The answer must be an exact copy of every entry, with no pictures in it.

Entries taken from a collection
____________________
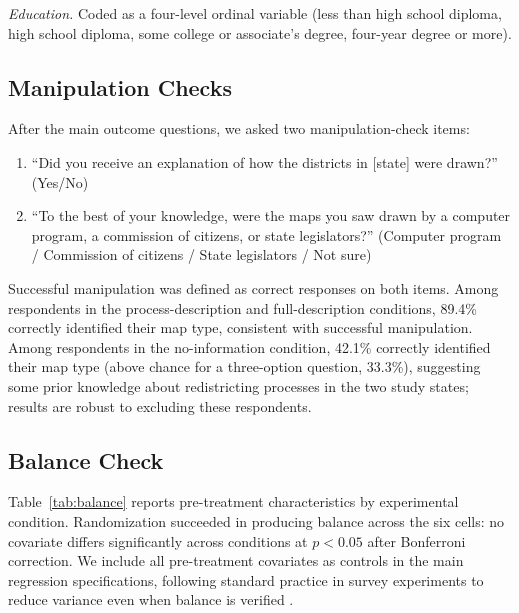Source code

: \textit{Education.} Coded as a four-level ordinal variable (less than high school diploma, high school diploma, some college or associate's degree, four-year degree or more).

\subsection{Manipulation Checks}

After the main outcome questions, we asked two manipulation-check items:
\begin{enumerate}
    \item ``Did you receive an explanation of how the districts in [state] were drawn?'' (Yes/No)
    \item ``To the best of your knowledge, were the maps you saw drawn by a computer program, a commission of citizens, or state legislators?'' (Computer program / Commission of citizens / State legislators / Not sure)
\end{enumerate}

Successful manipulation was defined as correct responses on both items. Among respondents in the process-description and full-description conditions, 89.4\% correctly identified their map type, consistent with successful manipulation. Among respondents in the no-information condition, 42.1\% correctly identified their map type (above chance for a three-option question, 33.3\%), suggesting some prior knowledge about redistricting processes in the two study states; results are robust to excluding these respondents.

\subsection{Balance Check}

Table~\ref{tab:balance} reports pre-treatment characteristics by experimental condition. Randomization succeeded in producing balance across the six cells: no covariate differs significantly across conditions at $p < 0.05$ after Bonferroni correction. We include all pre-treatment covariates as controls in the main regression specifications, following standard practice in survey experiments to reduce variance even when balance is verified \citep{green2012field}.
____________________
▸ PROBLEM SOLUTION:
Source code

: \textit{Education.} Coded as a four-level ordinal variable (less than high school diploma, high school diploma, some college or associate's degree, four-year degree or more).

\subsection{Manipulation Checks}

After the main outcome questions, we asked two manipulation-check items:
\begin{enumerate}
    \item ``Did you receive an explanation of how the districts in [state] were drawn?'' (Yes/No)
    \item ``To the best of your knowledge, were the maps you saw drawn by a computer program, a commission of citizens, or state legislators?'' (Computer program / Commission of citizens / State legislators / Not sure)
\end{enumerate}

Successful manipulation was defined as correct responses on both items. Among respondents in the process-description and full-description conditions, 89.4\% correctly identified their map type, consistent with successful manipulation. Among respondents in the no-information condition, 42.1\% correctly identified their map type (above chance for a three-option question, 33.3\%), suggesting some prior knowledge about redistricting processes in the two study states; results are robust to excluding these respondents.

\subsection{Balance Check}

Table~\ref{tab:balance} reports pre-treatment characteristics by experimental condition. Randomization succeeded in producing balance across the six cells: no covariate differs significantly across conditions at $p < 0.05$ after Bonferroni correction. We include all pre-treatment covariates as controls in the main regression specifications, following standard practice in survey experiments to reduce variance even when balance is verified \citep{green2012field}.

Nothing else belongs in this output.